7

Today I noticed that C#'s String class returns the length of a string as an Int. Since an Int is always 32-bits, no matter what the architecture, does this mean that a string can only be 2GB or less in length?

A 2GB string would be very unusual, and present many problems along with it. However, most .NET api's seem to use 'int' to convey values such as length and count. Does this mean we are forever limited to collection sizes which fit in 32-bits?

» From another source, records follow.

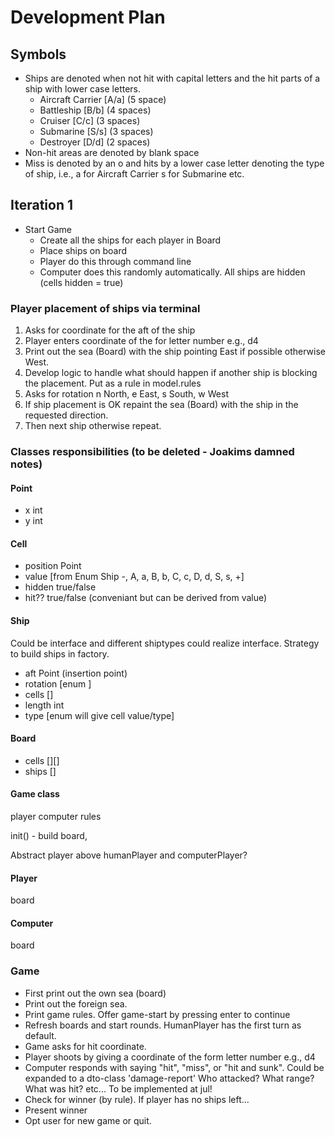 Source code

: # Development Plan

## Symbols

- Ships are denoted when not hit with capital letters and the hit parts of a ship with lower case letters.
  - Aircraft Carrier [A/a] (5 space)
  - Battleship [B/b] (4 spaces)
  - Cruiser [C/c] (3 spaces)
  - Submarine [S/s] (3 spaces)
  - Destroyer [D/d] (2 spaces)
- Non-hit areas are denoted by blank space
- Miss is denoted by an o and hits by a lower case letter denoting the type of ship, i.e., a for Aircraft Carrier s for Submarine etc.

## Iteration 1

- Start Game
    - Create all the ships for each player in Board
    - Place ships on board
    - Player do this through command line
    - Computer does this randomly automatically. All ships are hidden (cells hidden = true)

### Player placement of ships via terminal

  1. Asks for coordinate for the aft of the ship
  2. Player enters coordinate of the for letter number e.g., d4
  3. Print out the sea (Board) with the ship pointing East if possible otherwise West.
  4. Develop logic to handle what should happen if another ship is blocking the placement. Put as a rule in model.rules
  5. Asks for rotation n North, e East, s South, w West
  6. If ship placement is OK repaint the sea (Board) with the ship in the requested direction.
  7. Then next ship otherwise repeat.

### Classes responsibilities (to be deleted - Joakims damned notes)

#### Point

- x int
- y int

#### Cell

- position Point
- value [from Enum Ship -, A, a, B, b, C, c, D, d, S, s, +]
- hidden true/false
- hit?? true/false (conveniant but can be derived from value)

#### Ship

  Could be interface and different shiptypes could realize interface. Strategy to build ships in factory.

- aft Point (insertion point)
- rotation [enum ]
- cells []
- length int
- type [enum will give cell value/type]

#### Board

- cells [][]
- ships []

#### Game class

player
computer
rules

init() - build board,

Abstract player above humanPlayer and computerPlayer?

#### Player

board

#### Computer

board

### Game

- First print out the own sea (board)
- Print out the foreign sea.
- Print game rules. Offer game-start by pressing enter to continue
- Refresh boards and start rounds. HumanPlayer has the first turn as default.
- Game asks for hit coordinate.
- Player shoots by giving a coordinate of the form letter number e.g., d4
- Computer responds with saying "hit", "miss", or "hit and sunk". Could be expanded to a dto-class 'damage-report' Who attacked? What range? What was hit? etc... To be implemented at jul!
- Check for winner (by rule). If player has no ships left...
- Present winner
- Opt user for new game or quit.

Seems like a fundamental problem with the .NET API's. I would have expected things like count and length to be returned via the equivalent of 'size_t'.

Andrew
  • 107
  • 1
  • 4
  • 21
    If my answer was a 2GB string, I might take another look at the problem. – Anthony Pegram Jun 24 '10 at 02:54
  • 2
    Nitpick: since .NET encodes characters with UTF-16, allocating (at least) two bytes for each character, a string of maximum length would have 2^31 characters, and consume at least **4GB** or memory, not **2GB**. – Michael Petrotta Jun 24 '10 at 03:04
  • @Michael -- An int is signed, meaning the maximum length is 2GB. – Andrew Jun 24 '10 at 03:06
  • 1
    @Andrew: you are partially correct. The maximum length of a string is 2^31 *characters*, but as I discuss, that string will consume at least 2^32 *bytes*. "GB" is a unit of bytes, not characters. – Michael Petrotta Jun 24 '10 at 03:08
  • I don't quite see why this was downvoted to oblivion. I think it's a perfectly reasonable question. – Earlz Jun 24 '10 at 03:08
  • what sort of data manipulation can you hope to do if you could hold a 2+ GB strings ? – Egon Jun 24 '10 at 03:08
  • 4
    @Egon, a concatenated string of all my Facebook friends. – Anthony Pegram Jun 24 '10 at 03:10
  • We don't need to get too caught up with strings here. I was just using the string example to get peoples attention. This 'int' limitation applies to most .NET API's -- they tend to return things like length / count as type int. – Andrew Jun 24 '10 at 03:19
  • @ Michael -- sorry, I misunderstood. You are correct, the string would consume 4GB :) – Andrew Jun 24 '10 at 03:19
  • 2
    @Andrew: then you should change your question to reflect that. Your question as written entirely concerns strings, and really isn't reasonable. Talking about other objects in the framework - that would make much more sense. – Michael Petrotta Jun 24 '10 at 03:21
  • @Andrew: Also check a post with some rationale for using signed 32 bit ints as indexers: http://stackoverflow.com/questions/3060057/unsigned-versus-signed-numbers-as-indexes – simendsjo Jun 25 '10 at 06:53

8 Answers8

16

Seems like a fundamental problem with the .NET API...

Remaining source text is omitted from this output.